Le 19 mai on se donne donc rendez-vous à Angers, Bruxelles, Lille, Paris, Strasbourg, Toulouse, Vannes.
Dans chacune des villes une personne s’engage comme responsable de site, s’occupe de former l’équipe pour le jour J et de décider ensemble de la bonne « place to be », de coordonner la réception du matériel, …
Certains sites décident de demander une autorisation administrative préalable, d’autres non. A Paris le 21 avril nous y sommes allés comme ça, sans autorisation. On a vu que c’était possible, qu’il était encore possible de proposer une initiative citoyenne dans l’espace public. Des policiers en civil il y en avait forcément ce jour-là. Vous pensez, place de la république à Paris l’avant-veille du second tour de la présidentielle… Et pourtant, aucun n’est venu nous voir pour nous demander si on avait une autorisation ou pour nous demander de s’en procurer une la prochaine fois. Ils ont dû juste être là en vigilance et voyant que la démarche était pacifique et bien drivée, ils nous ont laissés dérouler. Pour moi c’est comme un test de démocratie que d’installer une place de dialogue sans autorisation et de ne pas être délogés. De ce fait, quand j’ai dit que je prenais la responsabilité du site de Lille, ma terre natale, c’était évident qu’on allait le faire comme ça. A Vannes, petit flip juste au moment de l’installation quand une voiture de police s’est arrêtée devant “le stand”. “lls avaient simplement vu la publication sur Facebook et trouvaient l’idée très intéressante, ils n’ont pas voulu nous rejoindre mais nous ont souhaité d’avoir du monde !”. Test de démocratie validé donc sur ce critère de la place pour une initiative citoyenne, même s’il est très clair que le modèle est “la délégation n’exclut pas le contrôle…”.

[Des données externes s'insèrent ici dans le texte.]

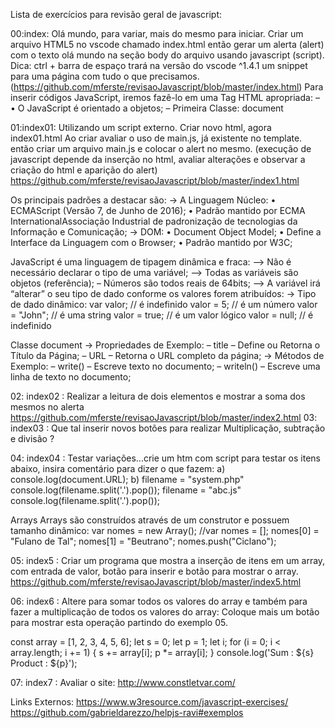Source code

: Lista de exercícios para revisão geral de javascript:

00:index: Olá mundo, para variar, mais do mesmo para iniciar.
Criar um arquivo HTML5 no vscode chamado index.html então gerar um alerta (alert) com o texto olá mundo na seção body do arquivo usando javascript (script).
Dica: ctrl + barra de espaço trará na versão do vscode ^1.4.1 um snippet para uma página com tudo o que precisamos.
(https://github.com/mferste/revisaoJavascript/blob/master/index.html)
Para inserir códigos JavaScript, iremos fazê-lo em uma Tag HTML apropriada: – <script> – </script> • O JavaScript é orientado a objetos;
– Primeira Classe: document

<script src="meuScript.js"></script>
<script> document.write("Hello World!"); </script>

01:index01: Utilizando um script externo.
Criar novo html, agora index01.html
Ao criar avaliar o uso de main.js, já existente no template.
então criar um arquivo main.js e colocar o alert no mesmo.
(execução de javascript depende da inserção no html, avaliar alterações e observar a criação do html e aparição do alert)
https://github.com/mferste/revisaoJavascript/blob/master/index1.html

Os principais padrões a destacar são:
-> A Linguagem Núcleo: • ECMAScript (Versão 7, de Junho de 2016); • Padrão mantido por ECMA InternationalAssociação Industrial de padronização de tecnologias da Informação e Comunicação;
-> DOM: • Document Object Model; • Define a Interface da Linguagem com o Browser; • Padrão mantido por W3C;

JavaScript é uma linguagem de tipagem dinâmica e fraca:
–> Não é necessário declarar o tipo de uma variável;
–> Todas as variáveis são objetos (referência); – Números são todos reais de 64bits;
–> A variável irá “alterar” o seu tipo de dado conforme os valores forem atribuídos:
-> Tipo de dado dinâmico:
var valor; // é indefinido
valor = 5; // é um número
valor = "John"; // é uma string
valor = true; // é um valor lógico
valor = null; // é indefinido

Classe document
-> Propriedades de Exemplo: – title – Define ou Retorna o Título da Página; – URL – Retorna o URL completo da página;
-> Métodos de Exemplo: – write() – Escreve texto no documento; – writeln() – Escreve uma linha de texto no documento;

02: index02 : Realizar a leitura de dois elementos e mostrar a soma dos mesmos no alerta
https://github.com/mferste/revisaoJavascript/blob/master/index2.html
03: index03 : Que tal inserir novos botões para realizar Multiplicação, subtração e divisão ?

04: index04 : Testar variações...crie um htm com script para testar os itens abaixo, insira comentário para dizer o que fazem:
a)
console.log(document.URL);
b)
filename = "system.php"
console.log(filename.split('.').pop());
filename = "abc.js"
console.log(filename.split('.').pop());

Arrays
Arrays são construídos através de um construtor e possuem tamanho dinâmico:
var nomes = new Array(); //var nomes = [];
nomes[0] = "Fulano de Tal";
nomes[1] = "Beutrano";
nomes.push("Ciclano");

05: index5 : Criar um programa que mostra a inserção de itens em um array, com entrada de valor, botão para inserir e botão para mostrar o array.
https://github.com/mferste/revisaoJavascript/blob/master/index5.html

06: index6 : Altere para somar todos os valores do array e também para fazer a multiplicação de todos os valores do array:
Coloque mais um botão para mostrar esta operação partindo do exemplo 05.

const array = [1, 2, 3, 4, 5, 6];
let s = 0;
let p = 1;
let i;
for (i = 0; i < array.length; i += 1)
{
s += array[i];
p \*= array[i];
}
console.log('Sum : ${s} Product :  ${p}');

07: index7 :
Avaliar o site: http://www.constletvar.com/

Links Externos:
https://www.w3resource.com/javascript-exercises/
https://github.com/gabrieldarezzo/helpjs-ravi#exemplos
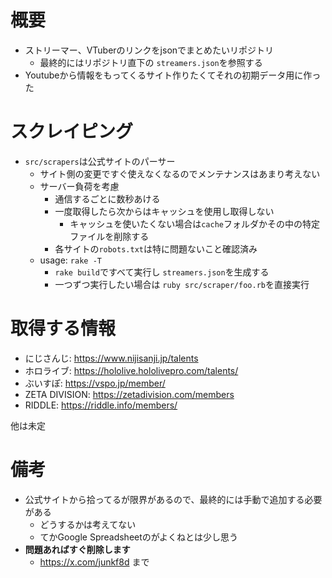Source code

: # 概要

- ストリーマー、VTuberのリンクをjsonでまとめたいリポジトリ
    - 最終的にはリポジトリ直下の `streamers.json`を参照する
- Youtubeから情報をもってくるサイト作りたくてそれの初期データ用に作った

# スクレイピング

- `src/scrapers`は公式サイトのパーサー
    - サイト側の変更ですぐ使えなくなるのでメンテナンスはあまり考えない
    - サーバー負荷を考慮
        - 通信するごとに数秒あける
        - 一度取得したら次からはキャッシュを使用し取得しない
            - キャッシュを使いたくない場合は`cache`フォルダかその中の特定ファイルを削除する
        - 各サイトの`robots.txt`は特に問題ないこと確認済み
    - usage: `rake -T`
        - `rake build`ですべて実行し `streamers.json`を生成する
        - 一つずつ実行したい場合は `ruby src/scraper/foo.rb`を直接実行

# 取得する情報

- にじさんじ: https://www.nijisanji.jp/talents
- ホロライブ: https://hololive.hololivepro.com/talents/
- ぶいすぽ: https://vspo.jp/member/
- ZETA DIVISION: https://zetadivision.com/members
- RIDDLE: https://riddle.info/members/

他は未定

# 備考

- 公式サイトから拾ってるが限界があるので、最終的には手動で追加する必要がある
    - どうするかは考えてない
    - てかGoogle Spreadsheetのがよくねとは少し思う
- **問題あればすぐ削除します**
    - https://x.com/junkf8d まで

Les équipes se forment de façon spontanée à partir des volontés d’engagement exprimées sur le whatsapp créé depuis le lancement de l’initiative et que rejoignent chaque jour de nouvelles personnes via le formulaire de contact du site internet.
A chaque nouvelle ville, l’équipe dédiée à la relation avec les volontaires crée un whatsapp spécifique et on envoie le lien aux personnes du territoire concerné. Pour Lille, j’avais embarqué une de mes consoeurs facilitatrices, Elvira, convaincue du projet avant même que je lui en parle. Je ne connais pas les autres volontaires. Je les contacte pour expliquer le projet et le mode opératoire. Chacun confirme son engagement. Incroyable de voir la capacité de confiance de chacun d’entre nous. C’est ce que confirme pour moi aussi la place du dialogue via les passants avec qui on échange. On a tous et toutes la capacité et le désir de se faire confiance et de se relier. Les braises de la fraternité sont encore chaudes et il suffit d’un “simple souffle” pour les raviver. C’est comme ça que Lucie, Anne, Sébastien et Basile embarquent dans la team Lille. Parce que le projet et le mode opératoire sont clairs et explicites, chacune et chacun trouvent immédiatement sa place et on arrive immédiatement à faire collectif. Assez bluffant quand tu sais comment ça peut ramer sur ce point dans certaines organisations…
Choix du lieu. Il faut qu’il soit central, avec suffisamment de passage ; des passants de tout âge et de tout milieu. La place du dialogue n’est pas un lieu pour « happy few » qui se donneraient rendez-vous. On ne cherche pas à privatiser l’espace public mais à honorer au contraire sa fonction de brassage, de vivre ensemble, d’ouverture. Chaque équipe se met d’accord sur le meilleur lieu. Pour les équipes qui ont demandé une autorisation, c’est parfois l’autorité administrative qui préconise le lieu comme c’est le cas pour Angers où l’équipe s’installe place de la gare.
Dimensionnement. Selon la taille de la team, on choisit de monter 3, 4 ou 5 espaces de dialogues, sachant qu’il faut un facilitateur par espace et que pour lancer la dynamique les premiers espaces pourront être complétés par des facilitateurs. Il faut aussi 2 personnes pour informer les passants. On lance la commande à l’équipe support qui fait un super boulot. Chaque ville reçoit 3 colis. Un colis avec les tabourets en carton. Un colis avec les portes oriflammes. Un colis avec casquettes, bipers avec ses piles, livre d’or, oriflammes reprenant les informations du site internet et le QR code, autocollants avec QR code à coller sur les tabourets, ruban pour délimiter la place, kit micro pour les interviews, fiches avec les règles du dialogue que chaque facilitateur partage au démarrage d’un temps de parole, papier kraft pour écrire la question du jour, épingles à nourrices pour fixer la question du jour aux oriflammes. Zéro grain de sable dans l’organisation. Juste à trouver les galets qui serviront d’objet de parole. Facile pour Vannes mais ailleurs on se débrouille en piochant dans nos souvenirs de vacances à la mer…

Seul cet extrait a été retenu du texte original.